TASK DETAILS: Below are some records. Count the lines with "defined" in them and give nothing but the total.

SUPPLIED DATA:
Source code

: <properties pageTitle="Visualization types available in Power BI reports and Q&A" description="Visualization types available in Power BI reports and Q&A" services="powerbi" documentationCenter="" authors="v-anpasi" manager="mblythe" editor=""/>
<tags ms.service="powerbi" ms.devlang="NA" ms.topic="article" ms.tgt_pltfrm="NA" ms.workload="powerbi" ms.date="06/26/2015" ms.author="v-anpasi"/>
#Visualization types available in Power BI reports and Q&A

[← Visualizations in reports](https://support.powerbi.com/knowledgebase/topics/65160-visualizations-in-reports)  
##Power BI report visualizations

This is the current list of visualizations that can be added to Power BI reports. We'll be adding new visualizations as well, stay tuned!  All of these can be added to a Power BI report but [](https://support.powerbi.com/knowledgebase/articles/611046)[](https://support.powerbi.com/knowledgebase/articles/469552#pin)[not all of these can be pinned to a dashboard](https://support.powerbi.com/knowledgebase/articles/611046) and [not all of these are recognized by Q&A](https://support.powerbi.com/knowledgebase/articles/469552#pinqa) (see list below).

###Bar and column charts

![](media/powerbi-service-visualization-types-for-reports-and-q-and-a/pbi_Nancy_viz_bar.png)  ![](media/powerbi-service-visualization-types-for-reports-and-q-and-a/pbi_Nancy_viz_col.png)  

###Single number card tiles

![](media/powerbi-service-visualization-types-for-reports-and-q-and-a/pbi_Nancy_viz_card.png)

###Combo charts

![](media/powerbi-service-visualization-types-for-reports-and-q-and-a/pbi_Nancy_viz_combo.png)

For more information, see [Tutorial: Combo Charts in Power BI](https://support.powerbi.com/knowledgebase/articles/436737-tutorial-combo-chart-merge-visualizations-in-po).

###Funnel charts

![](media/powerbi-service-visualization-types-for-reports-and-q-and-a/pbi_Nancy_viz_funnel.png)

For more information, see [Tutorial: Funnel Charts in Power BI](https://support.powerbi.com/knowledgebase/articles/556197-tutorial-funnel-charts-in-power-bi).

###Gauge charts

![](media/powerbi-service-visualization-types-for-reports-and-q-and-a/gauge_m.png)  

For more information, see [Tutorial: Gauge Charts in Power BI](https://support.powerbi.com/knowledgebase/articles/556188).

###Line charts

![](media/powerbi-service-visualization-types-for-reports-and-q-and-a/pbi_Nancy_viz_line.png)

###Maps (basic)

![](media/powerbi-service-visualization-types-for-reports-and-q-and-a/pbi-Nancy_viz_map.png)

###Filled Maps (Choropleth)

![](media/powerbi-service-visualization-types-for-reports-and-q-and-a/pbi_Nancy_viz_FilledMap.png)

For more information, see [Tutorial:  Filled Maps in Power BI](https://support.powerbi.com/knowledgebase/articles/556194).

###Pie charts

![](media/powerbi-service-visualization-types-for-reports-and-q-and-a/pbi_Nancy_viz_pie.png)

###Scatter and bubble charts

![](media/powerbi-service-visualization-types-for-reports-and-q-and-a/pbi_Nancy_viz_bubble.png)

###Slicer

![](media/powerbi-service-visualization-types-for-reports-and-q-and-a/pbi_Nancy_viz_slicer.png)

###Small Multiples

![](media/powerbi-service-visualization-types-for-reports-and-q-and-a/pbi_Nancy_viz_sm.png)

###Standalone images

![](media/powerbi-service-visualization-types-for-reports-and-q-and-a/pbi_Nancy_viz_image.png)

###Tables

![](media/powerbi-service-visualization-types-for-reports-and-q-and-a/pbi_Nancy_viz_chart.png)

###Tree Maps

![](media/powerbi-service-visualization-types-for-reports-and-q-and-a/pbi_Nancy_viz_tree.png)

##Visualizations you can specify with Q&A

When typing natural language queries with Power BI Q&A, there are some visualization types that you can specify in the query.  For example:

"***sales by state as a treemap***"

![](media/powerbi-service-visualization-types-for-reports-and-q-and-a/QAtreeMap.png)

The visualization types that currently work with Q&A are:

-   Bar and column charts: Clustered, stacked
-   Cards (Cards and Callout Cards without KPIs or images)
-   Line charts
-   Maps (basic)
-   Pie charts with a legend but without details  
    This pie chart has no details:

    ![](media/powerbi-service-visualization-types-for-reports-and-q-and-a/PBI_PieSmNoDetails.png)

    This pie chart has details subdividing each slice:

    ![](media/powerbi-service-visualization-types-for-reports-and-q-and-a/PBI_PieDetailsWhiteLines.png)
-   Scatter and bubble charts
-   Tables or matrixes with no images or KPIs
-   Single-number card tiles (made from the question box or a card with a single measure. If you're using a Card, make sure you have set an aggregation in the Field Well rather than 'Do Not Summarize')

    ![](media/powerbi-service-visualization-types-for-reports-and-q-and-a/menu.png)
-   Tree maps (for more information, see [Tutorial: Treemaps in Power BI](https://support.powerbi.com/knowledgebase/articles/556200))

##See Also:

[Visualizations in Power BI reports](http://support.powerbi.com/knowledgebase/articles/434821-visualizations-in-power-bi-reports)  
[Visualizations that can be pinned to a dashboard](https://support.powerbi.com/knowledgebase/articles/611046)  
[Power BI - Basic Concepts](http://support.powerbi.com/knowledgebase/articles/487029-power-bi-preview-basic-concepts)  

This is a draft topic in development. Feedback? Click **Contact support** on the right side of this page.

--

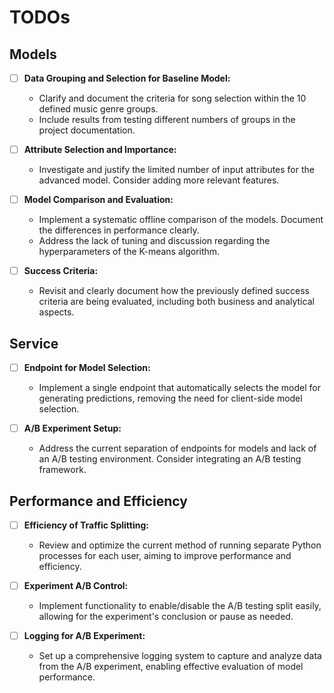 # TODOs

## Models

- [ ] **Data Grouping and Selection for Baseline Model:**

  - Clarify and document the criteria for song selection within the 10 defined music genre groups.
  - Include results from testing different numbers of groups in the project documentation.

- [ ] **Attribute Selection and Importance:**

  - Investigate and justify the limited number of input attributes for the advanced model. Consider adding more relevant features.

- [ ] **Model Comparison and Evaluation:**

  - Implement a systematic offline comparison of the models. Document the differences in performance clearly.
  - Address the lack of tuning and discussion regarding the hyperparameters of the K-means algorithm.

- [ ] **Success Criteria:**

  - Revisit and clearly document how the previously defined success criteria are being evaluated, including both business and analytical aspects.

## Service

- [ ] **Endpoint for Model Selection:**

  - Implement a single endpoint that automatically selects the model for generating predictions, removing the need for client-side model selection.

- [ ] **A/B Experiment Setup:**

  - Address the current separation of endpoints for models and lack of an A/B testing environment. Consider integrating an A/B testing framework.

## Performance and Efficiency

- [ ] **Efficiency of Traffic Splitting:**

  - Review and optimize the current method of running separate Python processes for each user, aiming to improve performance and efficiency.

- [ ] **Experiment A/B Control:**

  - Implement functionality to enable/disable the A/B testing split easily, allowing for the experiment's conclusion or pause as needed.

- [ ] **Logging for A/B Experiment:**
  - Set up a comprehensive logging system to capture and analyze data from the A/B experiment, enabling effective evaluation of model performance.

RESULT FOR THIS EXERCISE: 2